◆ **Work request**
Please restate the lines shown below exactly, every one of them.

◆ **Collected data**
==============================

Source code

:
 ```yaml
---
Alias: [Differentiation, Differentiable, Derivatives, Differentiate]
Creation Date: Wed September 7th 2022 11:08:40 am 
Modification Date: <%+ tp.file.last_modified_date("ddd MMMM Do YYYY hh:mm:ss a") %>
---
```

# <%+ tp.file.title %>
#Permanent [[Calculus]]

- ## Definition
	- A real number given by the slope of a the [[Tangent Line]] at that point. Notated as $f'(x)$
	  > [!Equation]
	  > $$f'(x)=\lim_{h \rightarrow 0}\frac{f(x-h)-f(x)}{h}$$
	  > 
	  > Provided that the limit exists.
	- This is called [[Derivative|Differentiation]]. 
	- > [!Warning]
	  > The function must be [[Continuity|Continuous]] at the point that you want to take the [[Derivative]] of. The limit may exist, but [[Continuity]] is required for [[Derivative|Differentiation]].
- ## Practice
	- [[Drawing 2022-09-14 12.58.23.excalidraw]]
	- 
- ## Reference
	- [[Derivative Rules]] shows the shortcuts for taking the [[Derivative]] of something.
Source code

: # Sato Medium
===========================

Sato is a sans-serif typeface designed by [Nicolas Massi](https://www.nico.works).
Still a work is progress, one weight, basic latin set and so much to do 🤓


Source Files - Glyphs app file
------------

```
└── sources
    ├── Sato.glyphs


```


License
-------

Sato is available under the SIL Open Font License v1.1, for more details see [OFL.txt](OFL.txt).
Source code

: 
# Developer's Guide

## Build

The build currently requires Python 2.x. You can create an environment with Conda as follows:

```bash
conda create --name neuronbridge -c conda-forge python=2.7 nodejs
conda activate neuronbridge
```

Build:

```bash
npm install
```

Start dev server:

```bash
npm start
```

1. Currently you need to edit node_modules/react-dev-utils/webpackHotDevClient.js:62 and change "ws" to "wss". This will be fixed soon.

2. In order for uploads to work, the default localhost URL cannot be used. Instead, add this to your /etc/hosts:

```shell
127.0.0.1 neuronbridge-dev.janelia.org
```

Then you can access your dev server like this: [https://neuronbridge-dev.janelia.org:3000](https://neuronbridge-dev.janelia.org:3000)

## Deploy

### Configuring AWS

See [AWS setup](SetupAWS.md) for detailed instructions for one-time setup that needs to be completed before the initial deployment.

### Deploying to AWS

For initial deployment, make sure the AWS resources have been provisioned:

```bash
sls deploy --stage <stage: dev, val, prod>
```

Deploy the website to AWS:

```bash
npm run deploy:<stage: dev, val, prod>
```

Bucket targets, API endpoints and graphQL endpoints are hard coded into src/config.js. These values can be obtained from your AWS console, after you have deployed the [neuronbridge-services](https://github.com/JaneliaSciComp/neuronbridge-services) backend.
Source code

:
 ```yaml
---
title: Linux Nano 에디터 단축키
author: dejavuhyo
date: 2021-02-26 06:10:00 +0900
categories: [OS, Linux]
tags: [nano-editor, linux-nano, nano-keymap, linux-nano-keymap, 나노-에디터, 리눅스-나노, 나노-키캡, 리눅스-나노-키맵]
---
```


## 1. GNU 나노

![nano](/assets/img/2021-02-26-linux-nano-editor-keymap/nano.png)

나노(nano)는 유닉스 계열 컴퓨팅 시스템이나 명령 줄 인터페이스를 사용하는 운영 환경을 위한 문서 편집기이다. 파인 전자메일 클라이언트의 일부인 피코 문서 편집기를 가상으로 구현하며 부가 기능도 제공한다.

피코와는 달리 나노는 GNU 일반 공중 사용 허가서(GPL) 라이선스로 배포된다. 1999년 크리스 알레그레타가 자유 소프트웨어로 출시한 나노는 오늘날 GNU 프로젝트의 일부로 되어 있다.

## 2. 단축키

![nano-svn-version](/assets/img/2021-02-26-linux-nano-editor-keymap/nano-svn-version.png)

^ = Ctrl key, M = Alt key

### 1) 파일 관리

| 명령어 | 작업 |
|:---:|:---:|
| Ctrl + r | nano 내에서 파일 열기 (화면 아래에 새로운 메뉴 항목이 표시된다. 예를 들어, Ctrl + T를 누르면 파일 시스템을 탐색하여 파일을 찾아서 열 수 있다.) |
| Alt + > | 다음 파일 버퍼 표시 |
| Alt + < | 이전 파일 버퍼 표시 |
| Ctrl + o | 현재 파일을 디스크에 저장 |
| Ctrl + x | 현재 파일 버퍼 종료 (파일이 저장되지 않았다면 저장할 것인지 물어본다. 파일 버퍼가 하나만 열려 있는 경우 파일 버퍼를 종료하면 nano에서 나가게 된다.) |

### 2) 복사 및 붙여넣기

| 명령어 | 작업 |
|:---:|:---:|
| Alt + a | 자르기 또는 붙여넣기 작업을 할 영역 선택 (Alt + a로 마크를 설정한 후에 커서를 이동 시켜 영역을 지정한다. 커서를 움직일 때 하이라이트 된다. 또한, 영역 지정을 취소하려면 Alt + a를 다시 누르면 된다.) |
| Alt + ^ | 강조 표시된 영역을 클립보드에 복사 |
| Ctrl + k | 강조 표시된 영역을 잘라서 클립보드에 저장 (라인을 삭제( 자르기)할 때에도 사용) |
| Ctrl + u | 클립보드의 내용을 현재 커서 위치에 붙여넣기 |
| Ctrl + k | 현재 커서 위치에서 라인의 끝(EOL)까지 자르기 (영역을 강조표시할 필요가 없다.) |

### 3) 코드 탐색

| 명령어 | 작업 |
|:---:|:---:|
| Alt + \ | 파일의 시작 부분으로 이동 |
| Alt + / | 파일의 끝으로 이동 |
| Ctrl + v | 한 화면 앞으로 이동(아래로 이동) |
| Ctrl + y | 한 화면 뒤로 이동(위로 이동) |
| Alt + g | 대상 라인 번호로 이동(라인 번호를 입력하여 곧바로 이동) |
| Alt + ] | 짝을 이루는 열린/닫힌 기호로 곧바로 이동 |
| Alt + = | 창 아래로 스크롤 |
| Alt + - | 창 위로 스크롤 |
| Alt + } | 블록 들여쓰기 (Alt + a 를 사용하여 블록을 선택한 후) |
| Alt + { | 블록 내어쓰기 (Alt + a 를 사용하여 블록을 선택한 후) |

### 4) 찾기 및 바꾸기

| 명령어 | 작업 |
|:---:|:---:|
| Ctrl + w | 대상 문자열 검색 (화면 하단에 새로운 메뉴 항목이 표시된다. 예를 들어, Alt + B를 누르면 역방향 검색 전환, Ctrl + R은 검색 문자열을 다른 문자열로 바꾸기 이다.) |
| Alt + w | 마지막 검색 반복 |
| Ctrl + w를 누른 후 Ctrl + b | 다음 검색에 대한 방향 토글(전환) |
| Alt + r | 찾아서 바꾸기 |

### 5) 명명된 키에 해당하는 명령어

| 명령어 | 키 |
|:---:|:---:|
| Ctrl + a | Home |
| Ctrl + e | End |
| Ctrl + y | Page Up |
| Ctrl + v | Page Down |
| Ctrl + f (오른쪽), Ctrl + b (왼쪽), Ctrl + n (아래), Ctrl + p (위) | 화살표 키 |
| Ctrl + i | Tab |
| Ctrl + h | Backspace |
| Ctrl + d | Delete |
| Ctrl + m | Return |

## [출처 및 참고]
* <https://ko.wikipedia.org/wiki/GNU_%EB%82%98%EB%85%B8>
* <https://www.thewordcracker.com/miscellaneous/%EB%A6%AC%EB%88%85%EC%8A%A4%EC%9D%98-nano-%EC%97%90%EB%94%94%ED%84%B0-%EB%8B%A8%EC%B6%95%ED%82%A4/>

==============================

◆ **Response to this task**
Source code

:
 ```yaml
---
Alias: [Differentiation, Differentiable, Derivatives, Differentiate]
Creation Date: Wed September 7th 2022 11:08:40 am 
Modification Date: <%+ tp.file.last_modified_date("ddd MMMM Do YYYY hh:mm:ss a") %>
---
```

# <%+ tp.file.title %>
#Permanent [[Calculus]]

- ## Definition
	- A real number given by the slope of a the [[Tangent Line]] at that point. Notated as $f'(x)$
	  > [!Equation]
	  > $$f'(x)=\lim_{h \rightarrow 0}\frac{f(x-h)-f(x)}{h}$$
	  > 
	  > Provided that the limit exists.
	- This is called [[Derivative|Differentiation]]. 
	- > [!Warning]
	  > The function must be [[Continuity|Continuous]] at the point that you want to take the [[Derivative]] of. The limit may exist, but [[Continuity]] is required for [[Derivative|Differentiation]].
- ## Practice
	- [[Drawing 2022-09-14 12.58.23.excalidraw]]
	- 
- ## Reference
	- [[Derivative Rules]] shows the shortcuts for taking the [[Derivative]] of something.
Source code

: # Sato Medium
===========================

Sato is a sans-serif typeface designed by [Nicolas Massi](https://www.nico.works).
Still a work is progress, one weight, basic latin set and so much to do 🤓


Source Files - Glyphs app file
------------

```
└── sources
    ├── Sato.glyphs


```


License
-------

Sato is available under the SIL Open Font License v1.1, for more details see [OFL.txt](OFL.txt).
Source code

: 
# Developer's Guide

## Build

The build currently requires Python 2.x. You can create an environment with Conda as follows:

```bash
conda create --name neuronbridge -c conda-forge python=2.7 nodejs
conda activate neuronbridge
```

Build:

```bash
npm install
```

Start dev server:

```bash
npm start
```

1. Currently you need to edit node_modules/react-dev-utils/webpackHotDevClient.js:62 and change "ws" to "wss". This will be fixed soon.

2. In order for uploads to work, the default localhost URL cannot be used. Instead, add this to your /etc/hosts:

```shell
127.0.0.1 neuronbridge-dev.janelia.org
```

Then you can access your dev server like this: [https://neuronbridge-dev.janelia.org:3000](https://neuronbridge-dev.janelia.org:3000)

## Deploy

### Configuring AWS

See [AWS setup](SetupAWS.md) for detailed instructions for one-time setup that needs to be completed before the initial deployment.

### Deploying to AWS

For initial deployment, make sure the AWS resources have been provisioned:

```bash
sls deploy --stage <stage: dev, val, prod>
```

Deploy the website to AWS:

```bash
npm run deploy:<stage: dev, val, prod>
```

Bucket targets, API endpoints and graphQL endpoints are hard coded into src/config.js. These values can be obtained from your AWS console, after you have deployed the [neuronbridge-services](https://github.com/JaneliaSciComp/neuronbridge-services) backend.
Source code

:
 ```yaml
---
title: Linux Nano 에디터 단축키
author: dejavuhyo
date: 2021-02-26 06:10:00 +0900
categories: [OS, Linux]
tags: [nano-editor, linux-nano, nano-keymap, linux-nano-keymap, 나노-에디터, 리눅스-나노, 나노-키캡, 리눅스-나노-키맵]
---
```


## 1. GNU 나노

![nano](/assets/img/2021-02-26-linux-nano-editor-keymap/nano.png)

나노(nano)는 유닉스 계열 컴퓨팅 시스템이나 명령 줄 인터페이스를 사용하는 운영 환경을 위한 문서 편집기이다. 파인 전자메일 클라이언트의 일부인 피코 문서 편집기를 가상으로 구현하며 부가 기능도 제공한다.

피코와는 달리 나노는 GNU 일반 공중 사용 허가서(GPL) 라이선스로 배포된다. 1999년 크리스 알레그레타가 자유 소프트웨어로 출시한 나노는 오늘날 GNU 프로젝트의 일부로 되어 있다.

## 2. 단축키

![nano-svn-version](/assets/img/2021-02-26-linux-nano-editor-keymap/nano-svn-version.png)

^ = Ctrl key, M = Alt key

### 1) 파일 관리

| 명령어 | 작업 |
|:---:|:---:|
| Ctrl + r | nano 내에서 파일 열기 (화면 아래에 새로운 메뉴 항목이 표시된다. 예를 들어, Ctrl + T를 누르면 파일 시스템을 탐색하여 파일을 찾아서 열 수 있다.) |
| Alt + > | 다음 파일 버퍼 표시 |
| Alt + < | 이전 파일 버퍼 표시 |
| Ctrl + o | 현재 파일을 디스크에 저장 |
| Ctrl + x | 현재 파일 버퍼 종료 (파일이 저장되지 않았다면 저장할 것인지 물어본다. 파일 버퍼가 하나만 열려 있는 경우 파일 버퍼를 종료하면 nano에서 나가게 된다.) |

### 2) 복사 및 붙여넣기

| 명령어 | 작업 |
|:---:|:---:|
| Alt + a | 자르기 또는 붙여넣기 작업을 할 영역 선택 (Alt + a로 마크를 설정한 후에 커서를 이동 시켜 영역을 지정한다. 커서를 움직일 때 하이라이트 된다. 또한, 영역 지정을 취소하려면 Alt + a를 다시 누르면 된다.) |
| Alt + ^ | 강조 표시된 영역을 클립보드에 복사 |
| Ctrl + k | 강조 표시된 영역을 잘라서 클립보드에 저장 (라인을 삭제( 자르기)할 때에도 사용) |
| Ctrl + u | 클립보드의 내용을 현재 커서 위치에 붙여넣기 |
| Ctrl + k | 현재 커서 위치에서 라인의 끝(EOL)까지 자르기 (영역을 강조표시할 필요가 없다.) |

### 3) 코드 탐색

| 명령어 | 작업 |
|:---:|:---:|
| Alt + \ | 파일의 시작 부분으로 이동 |
| Alt + / | 파일의 끝으로 이동 |
| Ctrl + v | 한 화면 앞으로 이동(아래로 이동) |
| Ctrl + y | 한 화면 뒤로 이동(위로 이동) |
| Alt + g | 대상 라인 번호로 이동(라인 번호를 입력하여 곧바로 이동) |
| Alt + ] | 짝을 이루는 열린/닫힌 기호로 곧바로 이동 |
| Alt + = | 창 아래로 스크롤 |
| Alt + - | 창 위로 스크롤 |
| Alt + } | 블록 들여쓰기 (Alt + a 를 사용하여 블록을 선택한 후) |
| Alt + { | 블록 내어쓰기 (Alt + a 를 사용하여 블록을 선택한 후) |

### 4) 찾기 및 바꾸기

| 명령어 | 작업 |
|:---:|:---:|
| Ctrl + w | 대상 문자열 검색 (화면 하단에 새로운 메뉴 항목이 표시된다. 예를 들어, Alt + B를 누르면 역방향 검색 전환, Ctrl + R은 검색 문자열을 다른 문자열로 바꾸기 이다.) |
| Alt + w | 마지막 검색 반복 |
| Ctrl + w를 누른 후 Ctrl + b | 다음 검색에 대한 방향 토글(전환) |
| Alt + r | 찾아서 바꾸기 |

### 5) 명명된 키에 해당하는 명령어

| 명령어 | 키 |
|:---:|:---:|
| Ctrl + a | Home |
| Ctrl + e | End |
| Ctrl + y | Page Up |
| Ctrl + v | Page Down |
| Ctrl + f (오른쪽), Ctrl + b (왼쪽), Ctrl + n (아래), Ctrl + p (위) | 화살표 키 |
| Ctrl + i | Tab |
| Ctrl + h | Backspace |
| Ctrl + d | Delete |
| Ctrl + m | Return |

## [출처 및 참고]
* <https://ko.wikipedia.org/wiki/GNU_%EB%82%98%EB%85%B8>
* <https://www.thewordcracker.com/miscellaneous/%EB%A6%AC%EB%88%85%EC%8A%A4%EC%9D%98-nano-%EC%97%90%EB%94%94%ED%84%B0-%EB%8B%A8%EC%B6%95%ED%82%A4/>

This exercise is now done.